Exercise directions » Nothing after the line with "# Getting Started" belongs in the copy; extract the lines below from the top through that line, pictures left out.

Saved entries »
┄┄┄┄┄┄┄┄┄┄

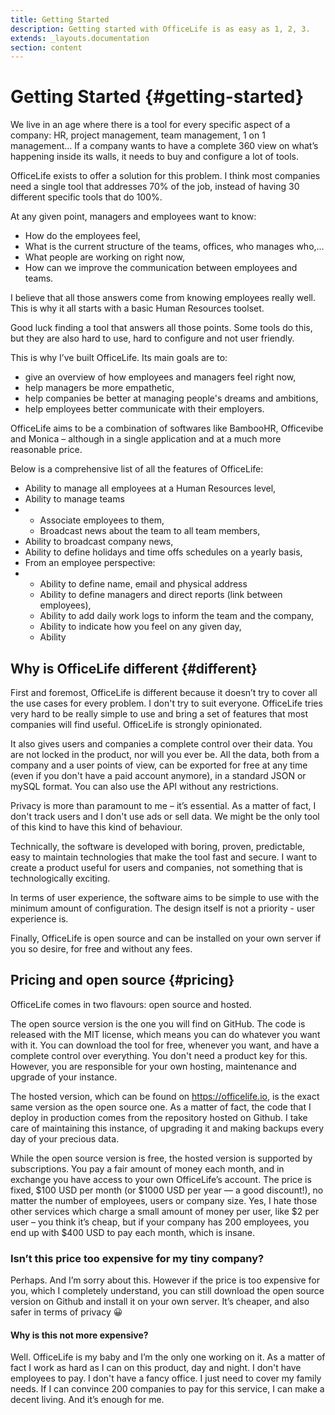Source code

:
 ```yaml
---
title: Getting Started
description: Getting started with OfficeLife is as easy as 1, 2, 3.
extends: _layouts.documentation
section: content
---
```


# Getting Started {#getting-started}

We live in an age where there is a tool for every specific aspect of a company: HR, project management, team management, 1 on 1 management… If a company wants to have a complete 360 view on what’s happening inside its walls, it needs to buy and configure a lot of tools.

OfficeLife exists to offer a solution for this problem. I think most companies need a single tool that addresses 70% of the job, instead of having 30 different specific tools that do 100%.

At any given point, managers and employees want to know:

<ul>
  <li class="ml-4 pl-1">How do the employees feel,</li>
  <li class="ml-4 pl-1">What is the current structure of the teams, offices, who manages who,…</li>
  <li class="ml-4 pl-1">What people are working on right now,</li>
  <li class="ml-4 pl-1">How can we improve the communication between employees and teams.</li>
</ul>

I believe that all those answers come from knowing employees really well. This is why it all starts with a basic Human Resources toolset.

Good luck finding a tool that answers all those points. Some tools do this, but they are also hard to use, hard to configure and not user friendly.

This is why I’ve built OfficeLife. Its main goals are to:

<ul>
  <li class="ml-4 pl-1">give an overview of how employees and managers feel right now,</li>
  <li class="ml-4 pl-1">help managers be more empathetic,</li>
  <li class="ml-4 pl-1">help companies be better at managing people's dreams and ambitions,</li>
  <li class="ml-4 pl-1">help employees better communicate with their employers.</li>
</ul>

OfficeLife aims to be a combination of softwares like BambooHR, Officevibe and Monica – although in a single application and at a much more reasonable price.

Below is a comprehensive list of all the features of OfficeLife:

<ul>
  <li class="ml-4 pl-1">Ability to manage all employees at a Human Resources level,</li>
  <li class="ml-4 pl-1">Ability to manage teams</li>
  <li class="ml-4 pl-1 list-none">
    <ul>
      <li class="ml-4 pl-1">Associate employees to them,</li>
      <li class="ml-4 pl-1">Broadcast news about the team to all team members,</li>
    </ul>
  </li>
  <li class="ml-4 pl-1">Ability to broadcast company news,</li>
  <li class="ml-4 pl-1">Ability to define holidays and time offs schedules on a yearly basis,</li>
  <li class="ml-4 pl-1">From an employee perspective:</li>
  <li class="ml-4 pl-1 list-none">
    <ul>
      <li class="ml-4 pl-1">Ability to define name, email and physical address</li>
      <li class="ml-4 pl-1">Ability to define managers and direct reports (link between employees),</li>
      <li class="ml-4 pl-1">Ability to add daily work logs to inform the team and the company,</li>
      <li class="ml-4 pl-1">Ability to indicate how you feel on any given day,</li>
      <li class="ml-4 pl-1">Ability</li>
    </ul>
  </li>
</ul>

## Why is OfficeLife different  {#different}

First and foremost, OfficeLife is different because it doesn’t try to cover all the use cases for every problem. I don't try to suit everyone. OfficeLife tries very hard to be really simple to use and bring a set of features that most companies will find useful. OfficeLife is strongly opinionated.

It also gives users and companies a complete control over their data. You are not locked in the product, nor will you ever be. All the data, both from a company and a user points of view, can be exported for free at any time (even if you don't have a paid account anymore), in a standard JSON or mySQL format. You can also use the API without any restrictions.

Privacy is more than paramount to me – it’s essential. As a matter of fact, I don't track users and I don't use ads or sell data. We might be the only tool of this kind to have this kind of behaviour.

Technically, the software is developed with boring, proven, predictable, easy to maintain technologies that make the tool fast and secure. I want to create a product useful for users and companies, not something that is technologically exciting.

In terms of user experience, the software aims to be simple to use with the minimum amount of configuration. The design itself is not a priority - user experience is.

Finally, OfficeLife is open source and can be installed on your own server if you so desire, for free and without any fees.

## Pricing and open source {#pricing}

OfficeLife comes in two flavours: open source and hosted.

The open source version is the one you will find on GitHub. The code is released with the MIT license, which means you can do whatever you want with it. You can download the tool for free, whenever you want, and have a complete control over everything. You don't need a product key for this. However, you are responsible for your own hosting, maintenance and upgrade of your instance.

The hosted version, which can be found on https://officelife.io, is the exact same version as the open source one. As a matter of fact, the code that I deploy in production comes from the repository hosted on Github. I take care of maintaining this instance, of upgrading it and making backups every day of your precious data.

While the open source version is free, the hosted version is supported by subscriptions. You pay a fair amount of money each month, and in exchange you have access to your own OfficeLife’s account. The price is fixed, $100 USD per month (or $1000 USD per year — a good discount!), no matter the number of employees, users or company size. Yes, I hate those other services which charge a small amount of money per user, like $2 per user – you think it’s cheap, but if your company has 200 employees, you end up with $400 USD to pay each month, which is insane.

### Isn’t this price too expensive for my tiny company?

Perhaps. And I’m sorry about this. However if the price is too expensive for you, which I completely understand, you can still download the open source version on Github and install it on your own server. It’s cheaper, and also safer in terms of privacy 😀

#### Why is this not more expensive?

Well. OfficeLife is my baby and I’m the only one working on it. As a matter of fact I work as hard as I can on this product, day and night. I don't have employees to pay. I don't have a fancy office. I just need to cover my family needs. If I can convince 200 companies to pay for this service, I can make a decent living. And it’s enough for me.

┄┄┄┄┄┄┄┄┄┄

Response area »
Source code

:
 ```yaml
---
title: Getting Started
description: Getting started with OfficeLife is as easy as 1, 2, 3.
extends: _layouts.documentation
section: content
---
```


# Getting Started {#getting-started}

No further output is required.